As world leaders pledge to end deforestation at the U.N climate conference indigenous groups warn that the pledge will only turn into action if funds are delivered directly.

More than 100 national leaders on Monday pledged to halt and reverse deforestation and land degradation by the end of the decade.

$19 billion in public and private funds backed the announcement but how this is to be spent is being closely examined.

Leader of the Indigenous Women of the Brazilian Amazon Union, Telma Taurepang, was skeptical of turning the plan into action:

"How will they [the government] ensure a resource that does not reach Indigenous lands. It does not reach Indigenous organisations to curb deforestation. Because the resource when it arrives, it does not reach Indigenous peoples. They come to secure more and more soy plantations, and they give the money to those who plant soy, to those who deforest and not to Indigenous peoples."

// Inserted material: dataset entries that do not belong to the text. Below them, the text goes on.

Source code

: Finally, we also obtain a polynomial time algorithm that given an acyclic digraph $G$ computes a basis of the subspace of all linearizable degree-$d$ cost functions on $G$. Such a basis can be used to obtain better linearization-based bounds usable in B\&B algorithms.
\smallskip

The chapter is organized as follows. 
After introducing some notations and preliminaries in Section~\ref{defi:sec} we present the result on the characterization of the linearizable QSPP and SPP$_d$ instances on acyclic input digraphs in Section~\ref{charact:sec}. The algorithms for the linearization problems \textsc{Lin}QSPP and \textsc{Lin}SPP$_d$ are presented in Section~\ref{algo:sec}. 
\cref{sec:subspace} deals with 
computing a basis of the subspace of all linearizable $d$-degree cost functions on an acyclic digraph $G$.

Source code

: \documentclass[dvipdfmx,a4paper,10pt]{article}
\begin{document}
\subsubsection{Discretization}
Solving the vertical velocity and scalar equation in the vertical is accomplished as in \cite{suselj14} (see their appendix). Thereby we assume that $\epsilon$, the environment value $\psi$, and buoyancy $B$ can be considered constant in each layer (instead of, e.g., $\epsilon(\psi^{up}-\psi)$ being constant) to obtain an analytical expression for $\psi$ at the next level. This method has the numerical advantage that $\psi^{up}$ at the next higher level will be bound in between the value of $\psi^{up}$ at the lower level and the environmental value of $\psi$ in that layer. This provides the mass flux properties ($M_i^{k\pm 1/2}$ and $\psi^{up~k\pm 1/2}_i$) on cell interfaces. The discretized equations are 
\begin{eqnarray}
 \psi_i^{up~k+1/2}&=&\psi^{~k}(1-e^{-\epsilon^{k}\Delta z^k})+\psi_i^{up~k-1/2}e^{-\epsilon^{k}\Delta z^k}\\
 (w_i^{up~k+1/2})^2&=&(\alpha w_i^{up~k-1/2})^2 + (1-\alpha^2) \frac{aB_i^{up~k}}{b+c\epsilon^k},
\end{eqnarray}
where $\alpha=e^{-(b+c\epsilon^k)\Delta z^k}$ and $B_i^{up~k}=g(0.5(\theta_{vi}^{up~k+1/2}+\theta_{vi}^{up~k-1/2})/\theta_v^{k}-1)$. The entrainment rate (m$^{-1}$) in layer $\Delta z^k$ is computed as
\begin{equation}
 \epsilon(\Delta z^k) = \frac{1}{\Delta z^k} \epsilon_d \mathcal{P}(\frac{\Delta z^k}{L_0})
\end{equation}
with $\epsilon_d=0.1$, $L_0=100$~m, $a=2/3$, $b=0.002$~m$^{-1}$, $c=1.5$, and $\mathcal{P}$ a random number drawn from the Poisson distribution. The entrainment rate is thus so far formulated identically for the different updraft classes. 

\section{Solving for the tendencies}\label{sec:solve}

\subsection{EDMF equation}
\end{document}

She points to the increase in mining and agribusiness in the Amazon rainforest that has caused deforestation.

Under the agreement, 12 countries pledged to provide $12 billion of public funding between 2021 and 2025 for developing countries to restore degraded land and tackle wildfires.

Some of the promised funds from investors came with the pledge to stop investing in palm oil, soybean farming, pulp production and other activists linked to deforesting.

WWF deputy Damien Fleming echoed the need for the funds to be handled sensitively:

"So we need to see these words translated into binding policies and commitments. And also, you know, a full and effective engagement with those on the deep forest, on the front lines of deforestation, such as indigenous peoples and local communities."

The announcement on Monday is being called one of the most concrete declarations on deforestation to keep alive a target of capping global warming at 1.5 degrees Celsius.